Instructions to follow |
Any pictures in the records below should be skipped; write out everything else exactly.

***

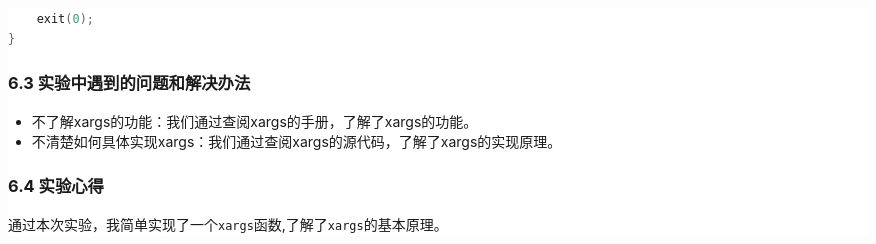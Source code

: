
 ```c
    exit(0);
}
```

### 6.3 实验中遇到的问题和解决办法

- 不了解xargs的功能：我们通过查阅xargs的手册，了解了xargs的功能。
- 不清楚如何具体实现xargs：我们通过查阅xargs的源代码，了解了xargs的实现原理。

### 6.4 实验心得

通过本次实验，我简单实现了一个`xargs`函数,了解了`xargs`的基本原理。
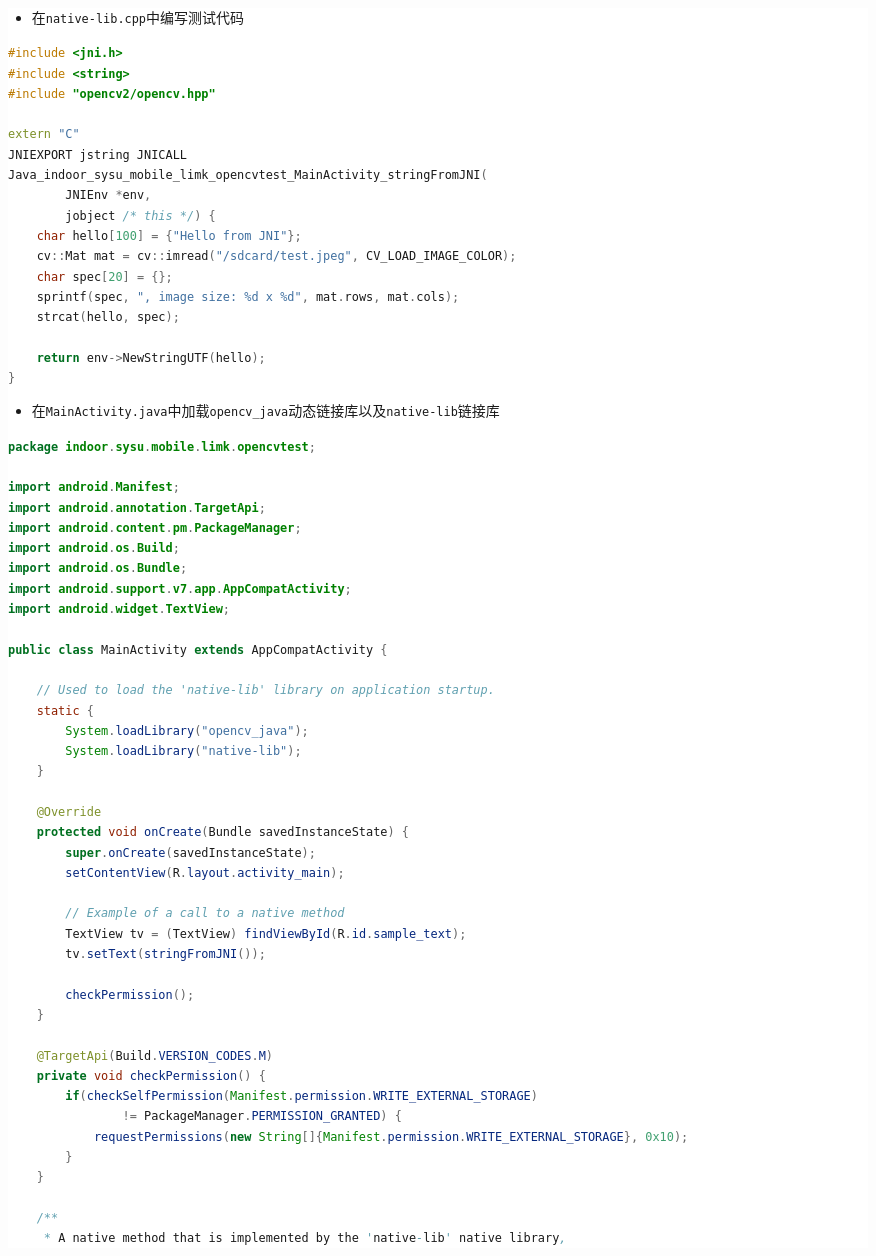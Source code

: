 - 在`native-lib.cpp`中编写测试代码

```c++
#include <jni.h>
#include <string>
#include "opencv2/opencv.hpp"

extern "C"
JNIEXPORT jstring JNICALL
Java_indoor_sysu_mobile_limk_opencvtest_MainActivity_stringFromJNI(
        JNIEnv *env,
        jobject /* this */) {
    char hello[100] = {"Hello from JNI"};
    cv::Mat mat = cv::imread("/sdcard/test.jpeg", CV_LOAD_IMAGE_COLOR);
    char spec[20] = {};
    sprintf(spec, ", image size: %d x %d", mat.rows, mat.cols);
    strcat(hello, spec);

    return env->NewStringUTF(hello);
}
```

- 在`MainActivity.java`中加载`opencv_java`动态链接库以及`native-lib`链接库

```java
package indoor.sysu.mobile.limk.opencvtest;

import android.Manifest;
import android.annotation.TargetApi;
import android.content.pm.PackageManager;
import android.os.Build;
import android.os.Bundle;
import android.support.v7.app.AppCompatActivity;
import android.widget.TextView;

public class MainActivity extends AppCompatActivity {

    // Used to load the 'native-lib' library on application startup.
    static {
        System.loadLibrary("opencv_java");
        System.loadLibrary("native-lib");
    }

    @Override
    protected void onCreate(Bundle savedInstanceState) {
        super.onCreate(savedInstanceState);
        setContentView(R.layout.activity_main);

        // Example of a call to a native method
        TextView tv = (TextView) findViewById(R.id.sample_text);
        tv.setText(stringFromJNI());

        checkPermission();
    }

    @TargetApi(Build.VERSION_CODES.M)
    private void checkPermission() {
        if(checkSelfPermission(Manifest.permission.WRITE_EXTERNAL_STORAGE)
                != PackageManager.PERMISSION_GRANTED) {
            requestPermissions(new String[]{Manifest.permission.WRITE_EXTERNAL_STORAGE}, 0x10);
        }
    }

    /**
     * A native method that is implemented by the 'native-lib' native library,
```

***

Problem solution |
Source code

:
 ```c
    exit(0);
}
```

### 6.3 实验中遇到的问题和解决办法

- 不了解xargs的功能：我们通过查阅xargs的手册，了解了xargs的功能。
- 不清楚如何具体实现xargs：我们通过查阅xargs的源代码，了解了xargs的实现原理。

### 6.4 实验心得

通过本次实验，我简单实现了一个`xargs`函数,了解了`xargs`的基本原理。
Source code

: - 在`native-lib.cpp`中编写测试代码

```c++
#include <jni.h>
#include <string>
#include "opencv2/opencv.hpp"

extern "C"
JNIEXPORT jstring JNICALL
Java_indoor_sysu_mobile_limk_opencvtest_MainActivity_stringFromJNI(
        JNIEnv *env,
        jobject /* this */) {
    char hello[100] = {"Hello from JNI"};
    cv::Mat mat = cv::imread("/sdcard/test.jpeg", CV_LOAD_IMAGE_COLOR);
    char spec[20] = {};
    sprintf(spec, ", image size: %d x %d", mat.rows, mat.cols);
    strcat(hello, spec);

    return env->NewStringUTF(hello);
}
```

- 在`MainActivity.java`中加载`opencv_java`动态链接库以及`native-lib`链接库

```java
package indoor.sysu.mobile.limk.opencvtest;

import android.Manifest;
import android.annotation.TargetApi;
import android.content.pm.PackageManager;
import android.os.Build;
import android.os.Bundle;
import android.support.v7.app.AppCompatActivity;
import android.widget.TextView;

public class MainActivity extends AppCompatActivity {

    // Used to load the 'native-lib' library on application startup.
    static {
        System.loadLibrary("opencv_java");
        System.loadLibrary("native-lib");
    }

    @Override
    protected void onCreate(Bundle savedInstanceState) {
        super.onCreate(savedInstanceState);
        setContentView(R.layout.activity_main);

        // Example of a call to a native method
        TextView tv = (TextView) findViewById(R.id.sample_text);
        tv.setText(stringFromJNI());

        checkPermission();
    }

    @TargetApi(Build.VERSION_CODES.M)
    private void checkPermission() {
        if(checkSelfPermission(Manifest.permission.WRITE_EXTERNAL_STORAGE)
                != PackageManager.PERMISSION_GRANTED) {
            requestPermissions(new String[]{Manifest.permission.WRITE_EXTERNAL_STORAGE}, 0x10);
        }
    }

    /**
     * A native method that is implemented by the 'native-lib' native library,
```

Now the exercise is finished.